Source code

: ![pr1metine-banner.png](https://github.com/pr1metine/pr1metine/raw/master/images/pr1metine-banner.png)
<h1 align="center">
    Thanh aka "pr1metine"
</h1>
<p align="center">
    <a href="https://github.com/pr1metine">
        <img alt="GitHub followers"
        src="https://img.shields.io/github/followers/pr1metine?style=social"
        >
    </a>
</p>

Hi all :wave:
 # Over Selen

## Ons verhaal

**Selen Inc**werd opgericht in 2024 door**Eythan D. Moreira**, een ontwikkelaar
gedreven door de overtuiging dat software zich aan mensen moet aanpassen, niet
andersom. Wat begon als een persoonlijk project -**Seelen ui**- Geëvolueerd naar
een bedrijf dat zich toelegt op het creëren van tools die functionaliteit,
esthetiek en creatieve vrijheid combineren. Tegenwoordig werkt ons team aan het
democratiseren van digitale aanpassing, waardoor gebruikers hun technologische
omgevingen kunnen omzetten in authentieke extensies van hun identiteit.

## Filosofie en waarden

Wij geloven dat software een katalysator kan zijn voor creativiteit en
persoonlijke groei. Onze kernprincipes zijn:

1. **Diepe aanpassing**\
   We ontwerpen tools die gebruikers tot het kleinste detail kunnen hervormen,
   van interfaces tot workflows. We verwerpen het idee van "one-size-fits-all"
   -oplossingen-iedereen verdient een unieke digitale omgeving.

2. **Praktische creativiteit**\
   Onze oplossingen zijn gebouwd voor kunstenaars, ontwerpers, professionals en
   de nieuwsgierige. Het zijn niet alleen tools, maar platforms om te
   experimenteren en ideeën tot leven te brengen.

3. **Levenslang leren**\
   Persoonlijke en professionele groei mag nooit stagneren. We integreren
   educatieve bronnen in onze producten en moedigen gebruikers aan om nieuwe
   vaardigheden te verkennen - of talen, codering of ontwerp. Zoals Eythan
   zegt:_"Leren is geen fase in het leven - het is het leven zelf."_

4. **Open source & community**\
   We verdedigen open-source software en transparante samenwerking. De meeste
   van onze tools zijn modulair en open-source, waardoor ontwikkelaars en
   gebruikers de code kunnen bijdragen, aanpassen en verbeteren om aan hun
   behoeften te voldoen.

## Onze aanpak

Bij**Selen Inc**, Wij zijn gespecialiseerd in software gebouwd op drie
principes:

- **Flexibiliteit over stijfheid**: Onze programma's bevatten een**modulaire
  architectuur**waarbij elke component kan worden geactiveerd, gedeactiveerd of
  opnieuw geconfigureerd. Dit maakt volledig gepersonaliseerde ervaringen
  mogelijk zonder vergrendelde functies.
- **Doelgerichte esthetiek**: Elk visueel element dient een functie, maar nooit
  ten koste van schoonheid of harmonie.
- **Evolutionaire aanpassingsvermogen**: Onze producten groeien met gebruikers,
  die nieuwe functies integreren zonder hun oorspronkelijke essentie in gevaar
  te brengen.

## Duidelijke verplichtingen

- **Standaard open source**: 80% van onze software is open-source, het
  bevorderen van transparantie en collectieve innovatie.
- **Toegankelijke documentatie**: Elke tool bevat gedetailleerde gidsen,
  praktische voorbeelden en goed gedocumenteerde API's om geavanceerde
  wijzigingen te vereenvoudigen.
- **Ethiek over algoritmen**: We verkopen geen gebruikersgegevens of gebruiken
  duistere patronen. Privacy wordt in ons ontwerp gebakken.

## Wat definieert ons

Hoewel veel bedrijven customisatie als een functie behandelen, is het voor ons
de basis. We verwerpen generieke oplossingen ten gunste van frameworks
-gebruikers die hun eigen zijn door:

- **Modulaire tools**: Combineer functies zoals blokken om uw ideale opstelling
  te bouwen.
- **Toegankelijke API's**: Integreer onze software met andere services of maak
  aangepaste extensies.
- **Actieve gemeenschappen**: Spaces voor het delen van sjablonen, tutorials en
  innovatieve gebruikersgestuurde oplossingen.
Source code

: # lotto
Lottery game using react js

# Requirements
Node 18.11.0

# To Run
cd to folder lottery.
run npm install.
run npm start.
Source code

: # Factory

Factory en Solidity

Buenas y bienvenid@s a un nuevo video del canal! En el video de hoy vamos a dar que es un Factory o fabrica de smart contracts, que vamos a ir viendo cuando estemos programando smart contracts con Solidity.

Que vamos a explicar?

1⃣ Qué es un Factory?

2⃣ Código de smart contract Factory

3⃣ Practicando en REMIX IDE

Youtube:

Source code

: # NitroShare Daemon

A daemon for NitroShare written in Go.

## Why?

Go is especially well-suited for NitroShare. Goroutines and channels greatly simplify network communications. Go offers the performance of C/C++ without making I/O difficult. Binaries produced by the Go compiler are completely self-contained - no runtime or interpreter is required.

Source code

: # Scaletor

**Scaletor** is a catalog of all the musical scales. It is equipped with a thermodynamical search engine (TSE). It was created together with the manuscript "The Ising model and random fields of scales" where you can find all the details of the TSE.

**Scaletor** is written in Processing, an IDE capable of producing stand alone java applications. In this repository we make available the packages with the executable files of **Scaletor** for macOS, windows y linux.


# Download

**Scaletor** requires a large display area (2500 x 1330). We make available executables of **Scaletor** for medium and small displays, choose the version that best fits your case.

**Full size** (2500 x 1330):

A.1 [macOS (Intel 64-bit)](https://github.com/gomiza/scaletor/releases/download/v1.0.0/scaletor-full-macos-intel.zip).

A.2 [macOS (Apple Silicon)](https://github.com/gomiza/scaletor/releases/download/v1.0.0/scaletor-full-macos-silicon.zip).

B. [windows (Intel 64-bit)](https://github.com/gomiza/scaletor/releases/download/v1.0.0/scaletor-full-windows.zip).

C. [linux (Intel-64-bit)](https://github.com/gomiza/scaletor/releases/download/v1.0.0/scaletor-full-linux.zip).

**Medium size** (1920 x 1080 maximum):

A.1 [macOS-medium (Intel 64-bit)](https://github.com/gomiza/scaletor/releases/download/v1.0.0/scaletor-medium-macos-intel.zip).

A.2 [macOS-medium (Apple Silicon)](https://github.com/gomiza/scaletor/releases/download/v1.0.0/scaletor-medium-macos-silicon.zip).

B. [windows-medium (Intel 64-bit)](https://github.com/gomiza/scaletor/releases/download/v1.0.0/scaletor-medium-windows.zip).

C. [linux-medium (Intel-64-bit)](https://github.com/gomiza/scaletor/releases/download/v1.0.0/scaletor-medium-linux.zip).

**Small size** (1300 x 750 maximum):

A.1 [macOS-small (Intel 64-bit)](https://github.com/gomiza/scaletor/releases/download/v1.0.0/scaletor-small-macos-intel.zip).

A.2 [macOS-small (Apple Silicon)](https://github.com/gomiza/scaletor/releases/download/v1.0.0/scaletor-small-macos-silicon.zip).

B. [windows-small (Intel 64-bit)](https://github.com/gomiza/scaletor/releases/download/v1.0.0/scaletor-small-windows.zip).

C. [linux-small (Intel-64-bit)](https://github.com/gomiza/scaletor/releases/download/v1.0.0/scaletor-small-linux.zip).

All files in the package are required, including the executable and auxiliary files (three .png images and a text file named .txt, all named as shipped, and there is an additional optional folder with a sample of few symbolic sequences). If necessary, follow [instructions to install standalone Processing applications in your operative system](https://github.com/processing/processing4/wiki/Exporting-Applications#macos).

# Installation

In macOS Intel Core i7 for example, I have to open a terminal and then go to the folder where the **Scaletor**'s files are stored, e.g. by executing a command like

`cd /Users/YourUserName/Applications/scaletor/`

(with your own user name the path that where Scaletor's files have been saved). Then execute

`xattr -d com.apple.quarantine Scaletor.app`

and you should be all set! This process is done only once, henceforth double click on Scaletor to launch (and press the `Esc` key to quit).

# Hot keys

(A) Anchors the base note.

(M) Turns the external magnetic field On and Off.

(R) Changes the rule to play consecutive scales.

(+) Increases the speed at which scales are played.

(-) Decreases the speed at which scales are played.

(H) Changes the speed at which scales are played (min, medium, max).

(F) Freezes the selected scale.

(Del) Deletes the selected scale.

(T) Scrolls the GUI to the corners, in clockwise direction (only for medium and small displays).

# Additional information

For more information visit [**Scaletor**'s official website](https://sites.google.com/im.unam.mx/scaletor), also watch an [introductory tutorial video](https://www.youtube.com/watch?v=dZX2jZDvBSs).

━━━━

EXERCISE REQUIREMENTS
Scan the listing for the string "Eythan", then copy every line where it appears.

TASK RESULT
**Selen Inc**werd opgericht in 2024 door**Eythan D. Moreira**, een ontwikkelaar
   vaardigheden te verkennen - of talen, codering of ontwerp. Zoals Eythan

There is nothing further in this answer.